ETF v/s Mutual Fund v/s Direct Mutual Fund5 min read
Making the decision to invest isn’t all that hard. The pros are many and the lure of financial freedom is hard to resist. But what do you do next? Where and how you want to invest your money is the next decision you need to make. While the options are plenty, not all of them will suit your unique situation and help you achieve your specific financial goals.
But let’s get to the point, shall we? Even if you’re new to the investment world you are probably familiar with mutual funds – surely, you’ve seen an ad or two – and they do come highly recommended for beginners. However, there’s also been a lot of talk about exchange-traded funds (ETFs) being one of the best investment instruments. And yes, there are other avenues to explore, but for the moment, let’s zoom in on these and understand them a little better.
What are Mutual Funds, Direct Mutual Funds and ETFs?
Mutual funds and ETFs are quite similar in that they are both baskets of different securities like stocks or bonds. However, there are some distinct differences in how they work.
ETFs are passively managed funds that replicate an index like the SENSEX or the Nifty50. These funds follow the performance trajectory of the index and do not have a fund manager to actively manage them. Furthermore, ETFs are actively traded on the stock exchange and can be freely bought or sold throughout the trading day.
Mutual funds on the other hand are professionally managed investment schemes that pool money from various investors and invest that in diversified holdings. These include a wide range of securities like stocks, bonds, debt instruments and more. An investor owns a share of the mutual fund and is subject to the same gains or losses as the other shareholders.
But there’s more, besides regular mutual funds, you also have the option of Direct Mutual Funds. They are the same as actively managed funds, but with the autonomy to select and handle the fund lying directly with the investors themselves (or with a direct mutual fund platform).
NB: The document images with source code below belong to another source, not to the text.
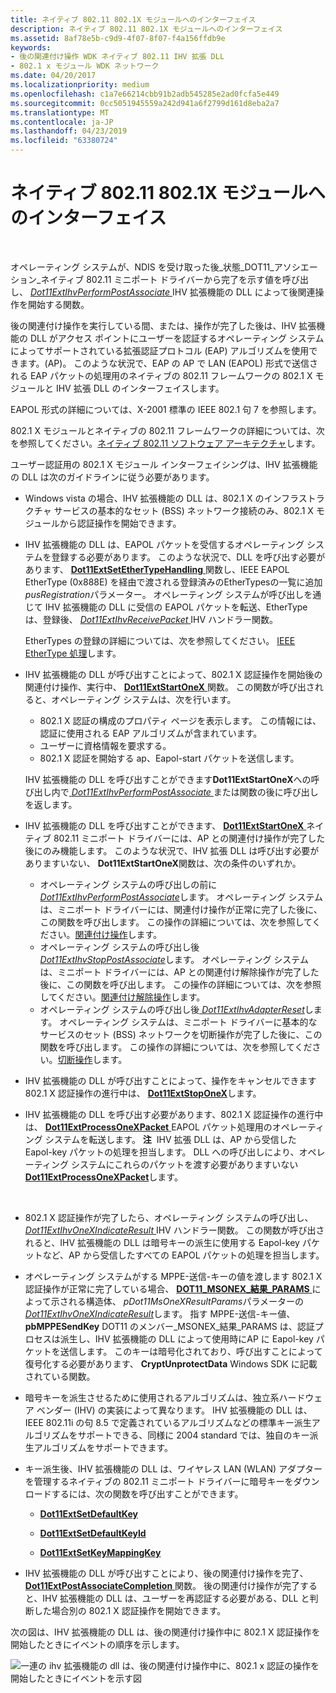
 ```yaml
---
title: ネイティブ 802.11 802.1X モジュールへのインターフェイス
description: ネイティブ 802.11 802.1X モジュールへのインターフェイス
ms.assetid: 8af78e5b-c9d9-4f07-8f07-f4a156ffdb9e
keywords:
- 後の関連付け操作 WDK ネイティブ 802.11 IHV 拡張 DLL
- 802.1 x モジュール WDK ネットワーク
ms.date: 04/20/2017
ms.localizationpriority: medium
ms.openlocfilehash: c1a7e66214cbb91b2adb545285e2ad0fcfa5e449
ms.sourcegitcommit: 0cc5051945559a242d941a6f2799d161d8eba2a7
ms.translationtype: MT
ms.contentlocale: ja-JP
ms.lasthandoff: 04/23/2019
ms.locfileid: "63380724"
---
```

# <a name="interface-to-the-native-80211-8021x-module"></a>ネイティブ 802.11 802.1X モジュールへのインターフェイス




 

オペレーティング システムが、NDIS を受け取った後\_状態\_DOT11\_アソシエーション\_ネイティブ 802.11 ミニポート ドライバーから完了を示す値を呼び出し、 [ *Dot11ExtIhvPerformPostAssociate* ](https://msdn.microsoft.com/library/windows/hardware/ff547492) IHV 拡張機能の DLL によって後関連操作を開始する関数。

後の関連付け操作を実行している間、または、操作が完了した後は、IHV 拡張機能の DLL がアクセス ポイントにユーザーを認証するオペレーティング システムによってサポートされている拡張認証プロトコル (EAP) アルゴリズムを使用できます。(AP)。 このような状況で、EAP の AP で LAN (EAPOL) 形式で送信される EAP パケットの処理用のネイティブの 802.11 フレームワークの 802.1 X モジュールと IHV 拡張 DLL のインターフェイスします。

EAPOL 形式の詳細については、X-2001 標準の IEEE 802.1 句 7 を参照します。

802.1 X モジュールとネイティブの 802.11 フレームワークの詳細については、次を参照してください。[ネイティブ 802.11 ソフトウェア アーキテクチャ](native-802-11-software-architecture.md)します。

ユーザー認証用の 802.1 X モジュール インターフェイシングは、IHV 拡張機能の DLL は次のガイドラインに従う必要があります。

-   Windows vista の場合、IHV 拡張機能の DLL は、802.1 X のインフラストラクチャ サービスの基本的なセット (BSS) ネットワーク接続のみ、802.1 X モジュールから認証操作を開始できます。

-   IHV 拡張機能の DLL は、EAPOL パケットを受信するオペレーティング システムを登録する必要があります。 このような状況で、DLL を呼び出す必要があります、 [ **Dot11ExtSetEtherTypeHandling** ](https://msdn.microsoft.com/library/windows/hardware/ff547587)関数し、IEEE EAPOL EtherType (0x888E) を経由で渡される登録済みのEtherTypesの一覧に追加*pusRegistration*パラメーター。 オペレーティング システムが呼び出しを通じて IHV 拡張機能の DLL に受信の EAPOL パケットを転送、EtherType は、登録後、 [ *Dot11ExtIhvReceivePacket* ](https://msdn.microsoft.com/library/windows/hardware/ff547513) IHV ハンドラー関数。

    EtherTypes の登録の詳細については、次を参照してください。 [IEEE EtherType 処理](ieee-ethertype-handling.md)します。

-   IHV 拡張機能の DLL が呼び出すことによって、802.1 X 認証操作を開始後の関連付け操作、実行中、 [ **Dot11ExtStartOneX** ](https://msdn.microsoft.com/library/windows/hardware/ff547610)関数。 この関数が呼び出されると、オペレーティング システムは、次を行います。

    -   802.1 X 認証の構成のプロパティ ページを表示します。 この情報には、認証に使用される EAP アルゴリズムが含まれています。
    -   ユーザーに資格情報を要求する。
    -   802.1 X 認証を開始する ap、Eapol-start パケットを送信します。

    IHV 拡張機能の DLL を呼び出すことができます**Dot11ExtStartOneX**への呼び出し内で[ *Dot11ExtIhvPerformPostAssociate* ](https://msdn.microsoft.com/library/windows/hardware/ff547492)または関数の後に呼び出しを返します。

-   IHV 拡張機能の DLL を呼び出すことができます、 [ **Dot11ExtStartOneX** ](https://msdn.microsoft.com/library/windows/hardware/ff547610)ネイティブ 802.11 ミニポート ドライバーには、AP との関連付け操作が完了した後にのみ機能します。 このような状況で、IHV 拡張 DLL は呼び出す必要がありますいない、 **Dot11ExtStartOneX**関数は、次の条件のいずれか。
    -   オペレーティング システムの呼び出しの前に[ *Dot11ExtIhvPerformPostAssociate*](https://msdn.microsoft.com/library/windows/hardware/ff547492)します。 オペレーティング システムは、ミニポート ドライバーには、関連付け操作が正常に完了した後に、この関数を呼び出します。 この操作の詳細については、次を参照してください。[関連付け操作](association-operations.md)します。
    -   オペレーティング システムの呼び出し後[ *Dot11ExtIhvStopPostAssociate*](https://msdn.microsoft.com/library/windows/hardware/ff547521)します。 オペレーティング システムは、ミニポート ドライバーには、AP との関連付け解除操作が完了した後に、この関数を呼び出します。 この操作の詳細については、次を参照してください。[関連付け解除操作](disassociation-operations.md)します。
    -   オペレーティング システムの呼び出し後[ *Dot11ExtIhvAdapterReset*](https://msdn.microsoft.com/library/windows/hardware/ff547434)します。 オペレーティング システムは、ミニポート ドライバーに基本的なサービスのセット (BSS) ネットワークを切断操作が完了した後に、この関数を呼び出します。 この操作の詳細については、次を参照してください。[切断操作](disconnection-operations.md)します。
-   IHV 拡張機能の DLL が呼び出すことによって、操作をキャンセルできます 802.1 X 認証操作の進行中は、 [ **Dot11ExtStopOneX**](https://msdn.microsoft.com/library/windows/hardware/ff547614)します。

-   IHV 拡張機能の DLL を呼び出す必要があります、802.1 X 認証操作の進行中は、 [ **Dot11ExtProcessOneXPacket** ](https://msdn.microsoft.com/library/windows/hardware/ff547541) EAPOL パケット処理用のオペレーティング システムを転送します。
    **注**  IHV 拡張 DLL は、AP から受信した Eapol-key パケットの処理を担当します。 DLL への呼び出しにより、オペレーティング システムにこれらのパケットを渡す必要がありますいない[ **Dot11ExtProcessOneXPacket**](https://msdn.microsoft.com/library/windows/hardware/ff547541)します。

     

-   802.1 X 認証操作が完了したら、オペレーティング システムの呼び出し、 [ *Dot11ExtIhvOneXIndicateResult* ](https://msdn.microsoft.com/library/windows/hardware/ff547482) IHV ハンドラー関数。 この関数が呼び出されると、IHV 拡張機能の DLL は暗号キーの派生に使用する Eapol-key パケットなど、AP から受信したすべての EAPOL パケットの処理を担当します。

-   オペレーティング システムがする MPPE-送信-キーの値を渡します 802.1 X 認証操作が正常に完了している場合、 [ **DOT11\_MSONEX\_結果\_PARAMS** ](https://msdn.microsoft.com/library/windows/hardware/ff548698)によって示される構造体、 *pDot11MsOneXResultParams*パラメーターの[ *Dot11ExtIhvOneXIndicateResult*](https://msdn.microsoft.com/library/windows/hardware/ff547482)します。 指す MPPE-送信-キー値、 **pbMPPESendKey** DOT11 のメンバー\_MSONEX\_結果\_PARAMS は、認証プロセスは派生し、IHV 拡張機能の DLL によって使用時にAP に Eapol-key パケットを送信します。 このキーは暗号化されており、呼び出すことによって復号化する必要があります、 **CryptUnprotectData** Windows SDK に記載されている関数。

-   暗号キーを派生させるために使用されるアルゴリズムは、独立系ハードウェア ベンダー (IHV) の実装によって異なります。 IHV 拡張機能の DLL は、IEEE 802.11i の句 8.5 で定義されているアルゴリズムなどの標準キー派生アルゴリズムをサポートできる、同様に 2004 standard では、独自のキー派生アルゴリズムをサポートできます。

-   キー派生後、IHV 拡張機能の DLL は、ワイヤレス LAN (WLAN) アダプターを管理するネイティブの 802.11 ミニポート ドライバーに暗号キーをダウンロードするには、次の関数を呼び出すことができます。

    -   [**Dot11ExtSetDefaultKey**](https://msdn.microsoft.com/library/windows/hardware/ff547578)

    -   [**Dot11ExtSetDefaultKeyId**](https://msdn.microsoft.com/library/windows/hardware/ff547584)

    -   [**Dot11ExtSetKeyMappingKey**](https://msdn.microsoft.com/library/windows/hardware/ff547597)

-   IHV 拡張機能の DLL が呼び出すことにより、後の関連付け操作を完了、 [ **Dot11ExtPostAssociateCompletion** ](https://msdn.microsoft.com/library/windows/hardware/ff547530)関数。 後の関連付け操作が完了すると、IHV 拡張機能の DLL は、ユーザーを再認証する必要がある、DLL と判断した場合別の 802.1 X 認証操作を開始できます。

次の図は、IHV 拡張機能の DLL は、後の関連付け操作中に 802.1 X 認証操作を開始したときにイベントの順序を示します。

![一連の ihv 拡張機能の dll は、後の関連付け操作中に、802.1 x 認証の操作を開始したときにイベントを示す図](images/ihv-ext-802.1x.png)

 

 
If you are willing to take the responsibility of selecting the fund, you can avoid paying the commission.
Choosing your investment instrument
Choosing the right investment instrument will ultimately depend on your approach to risk and financial goals. But to help with that, let’s compare the three a bit more.
1. Expense ratio:
As per the regulations of the Securities and Exchange Board of India (SEBI), the maximum expense ratio that can be charged by a mutual fund house for a scheme is: up to 2.25% for equity-oriented schemes, up to 2% for debt-oriented schemes and up to 1.5% for index funds and ETFs.
However, some mutual fund houses charge a lower expense ratio than the maximum permissible limit, particularly for direct plans and index funds/ETFs. The expense ratio for direct mutual funds can range from 0.10% to 1.50%, while that for ETFs can range from 0.05% to 1.00%. On the other hand, the expense ratio for regular mutual funds can range from 1.50% to 3.00%, including distributor commissions and other expenses.
2. Additional Expenses:
Investing in ETFs requires a Demat account which incurs an annual maintenance fee, albeit often nominal. There are also implicit costs resulting from buying or selling an ETF – this price can differ from the value of the underlying holding. Mutual funds, on the other hand, do not incur these costs, they may however incur an exit fee if you decide to exit the fund before the lock-in period is over.
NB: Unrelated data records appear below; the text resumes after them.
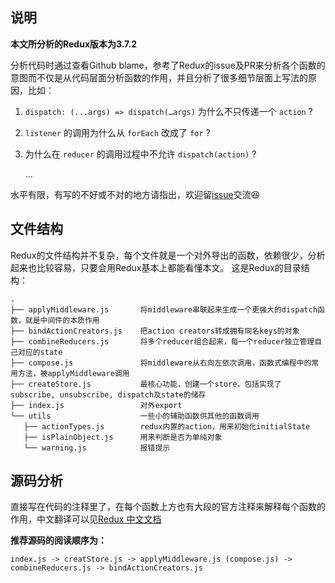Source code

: ## 说明

**本文所分析的Redux版本为3.7.2**

分析代码时通过查看Github blame，参考了Redux的issue及PR来分析各个函数的意图而不仅是从代码层面分析函数的作用，并且分析了很多细节层面上写法的原因，比如：

1. `dispatch: (...args) => dispatch(…args)` 为什么不只传递一个 `action` ?

2. `listener` 的调用为什么从 `forEach` 改成了 `for` ?

3. 为什么在 `reducer` 的调用过程中不允许 `dispatch(action)` ?

   ...

水平有限，有写的不好或不对的地方请指出，欢迎留[issue](https://github.com/fi3ework/redux-analysis/issues)交流😆

## 文件结构

Redux的文件结构并不复杂，每个文件就是一个对外导出的函数，依赖很少，分析起来也比较容易，只要会用Redux基本上都能看懂本文。
这是Redux的目录结构：
```
.
├── applyMiddleware.js       将middleware串联起来生成一个更强大的dispatch函数，就是中间件的本质作用
├── bindActionCreators.js    把action creators转成拥有同名keys的对象
├── combineReducers.js       将多个reducer组合起来，每一个reducer独立管理自己对应的state
├── compose.js               将middleware从右向左依次调用，函数式编程中的常用方法，被applyMiddleware调用
├── createStore.js           最核心功能，创建一个store，包括实现了subscribe, unsubscribe, dispatch及state的储存
├── index.js                 对外export
└── utils                    一些小的辅助函数供其他的函数调用
   ├── actionTypes.js        redux内置的action，用来初始化initialState
   ├── isPlainObject.js      用来判断是否为单纯对象
   └── warning.js            报错提示

```
## 源码分析

直接写在代码的注释里了，在每个函数上方也有大段的官方注释来解释每个函数的作用，中文翻译可以见[Redux 中文文档](http://github.com/camsong/redux-in-chinese)

**推荐源码的阅读顺序为：**

```
index.js -> creatStore.js -> applyMiddleware.js (compose.js) -> combineReducers.js -> bindActionCreators.js
```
Regular mutual funds are actively managed by fund managers, who are well-versed with the market and offer advice and guidance when needed. Direct mutual funds are usually recommended for those who have a grasp on the market as they need to make decisions without the assistance of an intermediary. ETFs however, simply track the performance of the market index.
ETFs and direct mutual funds can be bought and sold online through the fund house’s website or through various online platforms. In contrast, regular mutual funds require investors to go through intermediaries such as brokers, financial advisors, or distributors, which can make the process more time-consuming and complex. ETFs can be bought and sold on stock exchanges like stocks during trading hours. This provides investors with more flexibility to trade the fund and to buy or sell at market price. Regular mutual funds and direct mutual funds, however, have a Net Asset Value (NAV) that is calculated at the end of the day, and transactions can only be executed at the NAV price.
ETFs, regular mutual funds or direct mutual funds, each of these instruments has its pros and cons, depending on how you look at them. The right one for you, will – as mentioned earlier – depend on your goals, appetite for risk and of course expertise. So remember to do your research, study your options and go with what feels right.